C. PENERAPAN NILAI AGAMA DARI PENDIDIKAN
FORMAL MENUJU KEHIDUPAN BERMASYARAKAT
Setelah
metode agama yang diterapkan berlandaskan pendekatan psikologis, maka keluaran
setelah pembelajaran tersebut adalah sebuah nilai yang akan diaplikasikan dalam
kehidupan bermasyarakat dengan situasi multi agama. Nilai agama yang didapatkan
di sekolah umum, seharusnya dibawa dan diterapkan di lingkungan kemasyarakatan.
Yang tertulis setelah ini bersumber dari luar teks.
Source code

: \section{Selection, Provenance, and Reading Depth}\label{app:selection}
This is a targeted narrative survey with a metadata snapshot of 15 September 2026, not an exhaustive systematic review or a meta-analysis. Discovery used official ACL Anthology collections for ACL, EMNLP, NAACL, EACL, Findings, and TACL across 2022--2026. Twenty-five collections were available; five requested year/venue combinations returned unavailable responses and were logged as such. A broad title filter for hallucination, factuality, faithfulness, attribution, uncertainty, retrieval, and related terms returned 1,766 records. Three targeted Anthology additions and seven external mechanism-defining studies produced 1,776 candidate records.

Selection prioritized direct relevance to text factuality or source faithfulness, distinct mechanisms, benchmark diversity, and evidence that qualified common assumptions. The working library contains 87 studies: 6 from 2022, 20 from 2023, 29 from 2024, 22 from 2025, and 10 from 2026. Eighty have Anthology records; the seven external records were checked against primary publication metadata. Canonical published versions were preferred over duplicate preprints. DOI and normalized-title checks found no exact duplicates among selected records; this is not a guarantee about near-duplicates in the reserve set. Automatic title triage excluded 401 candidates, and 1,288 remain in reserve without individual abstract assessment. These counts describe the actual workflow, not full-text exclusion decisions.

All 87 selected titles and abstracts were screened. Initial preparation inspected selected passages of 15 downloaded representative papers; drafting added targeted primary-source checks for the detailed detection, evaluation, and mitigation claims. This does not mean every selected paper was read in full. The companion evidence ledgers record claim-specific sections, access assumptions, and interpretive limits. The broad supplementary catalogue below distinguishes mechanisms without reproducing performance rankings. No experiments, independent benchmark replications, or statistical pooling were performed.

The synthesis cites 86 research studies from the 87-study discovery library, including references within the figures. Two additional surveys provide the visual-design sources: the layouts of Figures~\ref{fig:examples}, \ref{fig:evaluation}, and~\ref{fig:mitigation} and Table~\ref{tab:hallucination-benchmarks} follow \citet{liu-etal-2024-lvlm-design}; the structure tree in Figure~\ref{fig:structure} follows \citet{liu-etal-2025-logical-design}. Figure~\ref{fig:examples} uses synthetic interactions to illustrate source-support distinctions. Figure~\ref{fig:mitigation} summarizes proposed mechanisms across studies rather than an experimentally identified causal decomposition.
Sesuai dengan sebuah pendapat yang berkata Nilai moral keagamaan merupakan
suatu yang abstrak namun bisa dirasakan melalui perilaku individu. Pada poin ini
peserta didik yang telah lulus pendidikan moral keagamaan, maka akan menerapkan
hakekat ilmu agama tersebut dalam setiap perilakunya di liangkungan masyarakat,
berhasil tidaknya proses pembelajaran agama akan dibuktikan pada fase ini.
Dalam kaidah
ilmu agama, hal terpenting yang diterapkan adalah nilai kebaikan atas agama
tersebut tanpa memandang agama apa yang dianut masing – masing individu
tersebut, sehingga penerapan yang tepat dapat menjaga kerukunan antar umat
beragama, dan tidak terjadi lagi konflik atas nama agama yang dapat menimbulkan
perpecahan bangsa.
III.
PENUTUP
Melihat dan mencermati permasalahan diatas,
menurut hemat penulis masih perlunya pembelajaran agama di tingkat pendidikan
sekolah umum dengan alasan dua pilar pembelajaran yang dapat membentuk
kepribadian bangsa yang bermoral di tingkat pendidikan formal adalah pendidikan
agama dan kewarganegaraan. Hanya yang perlu diperhatikan lagi adalah bagaimana
proses pendidikan agama yang tepat guna sehingga mampu menghasilkan lulusan
peserta didik dengan memegang nilai agama yang berhasil guna dan selanjutnya bagaimana
lulusan tersebut mampu menerapkan nilai moral keagamaan tersebut di tengah –
tengah kehidupan bermasyarakat, hal
tersebut menjadi pekerjaan rumah yang harus diselesaikan bangsa.